At least two people have died in Portugal after the high-speed Alfa Pendular train collided with a maintenance machine. Over 200 people were on board at the time of the crash.

A high-speed train collided with a maintenance machine in central Portugal on Friday, killing at least two people and injuring at least 35, the country's national relief operations authority CNOS said. 

At least seven people were seriously injured, including the train's conductor. 

Over 200 passengers were on board the Alfa Pendular — the country's fastest train — when it crashed, a CNOS spokesman told news agency Reuters. The Alfa Pendular connects all major cities in Portugal and can reach speeds of up to 220 kilometers (137 miles) per hour.

Two medical helicopters and over 160 rescue personnel were on the scene, he added.

A man looks at the damage on an intercity passenger train after it rammed into a maintenance vehicle, at right, on the track in Soure, northern Portugal, Friday, July 31, 2020. (picture-alliance/AP Photo/S. Azenha)
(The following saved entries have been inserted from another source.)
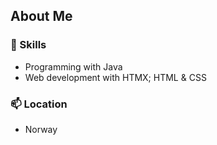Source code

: ## About Me
### 🔨 Skills
-  Programming with Java
-  Web development with HTMX; HTML & CSS
### 📫 Location
- Norway
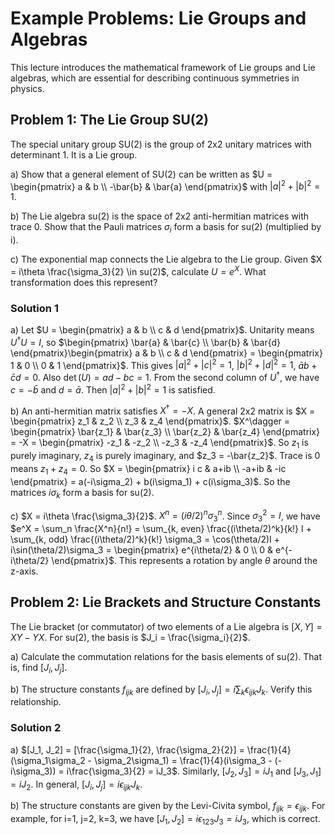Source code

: 
# Example Problems: Lie Groups and Algebras

This lecture introduces the mathematical framework of Lie groups and Lie algebras, which are essential for describing continuous symmetries in physics.

## Problem 1: The Lie Group SU(2)

The special unitary group SU(2) is the group of 2x2 unitary matrices with determinant 1. It is a Lie group.

a) Show that a general element of SU(2) can be written as $U = \begin{pmatrix} a & b \\ -\bar{b} & \bar{a} \end{pmatrix}$ with $|a|^2 + |b|^2 = 1$.

b) The Lie algebra su(2) is the space of 2x2 anti-hermitian matrices with trace 0. Show that the Pauli matrices $\sigma_i$ form a basis for su(2) (multiplied by i).

c) The exponential map connects the Lie algebra to the Lie group. Given $X = i\theta \frac{\sigma_3}{2} \in su(2)$, calculate $U = e^X$. What transformation does this represent?

### Solution 1

a) Let $U = \begin{pmatrix} a & b \\ c & d \end{pmatrix}$. Unitarity means $U^\dagger U = I$, so $\begin{pmatrix} \bar{a} & \bar{c} \\ \bar{b} & \bar{d} \end{pmatrix}\begin{pmatrix} a & b \\ c & d \end{pmatrix} = \begin{pmatrix} 1 & 0 \\ 0 & 1 \end{pmatrix}$.
This gives $|a|^2+|c|^2=1$, $|b|^2+|d|^2=1$, $\bar{a}b+\bar{c}d=0$. Also $\det(U) = ad-bc=1$.
From the second column of $U^\dagger$, we have $c=-\bar{b}$ and $d=\bar{a}$. Then $|a|^2+|b|^2=1$ is satisfied.

b) An anti-hermitian matrix satisfies $X^\dagger = -X$. A general 2x2 matrix is $X = \begin{pmatrix} z_1 & z_2 \\ z_3 & z_4 \end{pmatrix}$.
$X^\dagger = \begin{pmatrix} \bar{z_1} & \bar{z_3} \\ \bar{z_2} & \bar{z_4} \end{pmatrix} = -X = \begin{pmatrix} -z_1 & -z_2 \\ -z_3 & -z_4 \end{pmatrix}$.
So $z_1$ is purely imaginary, $z_4$ is purely imaginary, and $z_3 = -\bar{z_2}$.
Trace is 0 means $z_1+z_4=0$. So $X = \begin{pmatrix} i c & a+ib \\ -a+ib & -ic \end{pmatrix} = a(-i\sigma_2) + b(i\sigma_1) + c(i\sigma_3)$.
So the matrices $i\sigma_k$ form a basis for su(2).

c) $X = i\theta \frac{\sigma_3}{2}$. $X^n = (i\theta/2)^n \sigma_3^n$. Since $\sigma_3^2=I$, we have
$e^X = \sum_n \frac{X^n}{n!} = \sum_{k, even} \frac{(i\theta/2)^k}{k!} I + \sum_{k, odd} \frac{(i\theta/2)^k}{k!} \sigma_3 = \cos(\theta/2)I + i\sin(\theta/2)\sigma_3 = \begin{pmatrix} e^{i\theta/2} & 0 \\ 0 & e^{-i\theta/2} \end{pmatrix}$.
This represents a rotation by angle $\theta$ around the z-axis.

## Problem 2: Lie Brackets and Structure Constants

The Lie bracket (or commutator) of two elements of a Lie algebra is $[X,Y] = XY-YX$. For su(2), the basis is $J_i = \frac{\sigma_i}{2}$.

a) Calculate the commutation relations for the basis elements of su(2). That is, find $[J_i, J_j]$.

b) The structure constants $f_{ijk}$ are defined by $[J_i, J_j] = i \sum_k \epsilon_{ijk} J_k$. Verify this relationship.

### Solution 2

a) $[J_1, J_2] = [\frac{\sigma_1}{2}, \frac{\sigma_2}{2}] = \frac{1}{4}(\sigma_1\sigma_2 - \sigma_2\sigma_1) = \frac{1}{4}(i\sigma_3 - (-i\sigma_3)) = i\frac{\sigma_3}{2} = iJ_3$.
Similarly, $[J_2, J_3] = iJ_1$ and $[J_3, J_1] = iJ_2$.
In general, $[J_i, J_j] = i \epsilon_{ijk} J_k$.

b) The structure constants are given by the Levi-Civita symbol, $f_{ijk} = \epsilon_{ijk}$.
For example, for i=1, j=2, k=3, we have $[J_1, J_2] = i \epsilon_{123} J_3 = iJ_3$, which is correct.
A worker surveys the damage after the crash

Victims had been working on tracks

The crash occurred around 3:30 p.m. local time (2:30 p.m. UTC) near the town of Soure, some 180 kilometers north of Lisbon, Portugal's capital. 

According to the mayor of Soure, the two dead had been working on the rail tracks when the collision occurred. 

A spokeswoman for the District Command of Relief Operations in Coimbra said more emergency services were on their way to the scene and that a field hospital was being set up. 

Portugal's president Marcelo Rebelo de Sousa published a note online saying he "regrets the serious rail accident" and that he sent his "heartfelt condolences" to the victims' family and friends.

Portuguese Minister for Infrastructure and Housing, Pedro Nuno Santos, said the government would open an investigation into what caused the accident.

"We need to see what happened here, what went wrong," Santos said.

When asked whether a lack of investment in Portugals rail system could have been a factor, Santos said the state had been investing an “unprecedent amount” in the past decades. But he did not rule anything out.

"We have to wait before we make conclusion," Santos added.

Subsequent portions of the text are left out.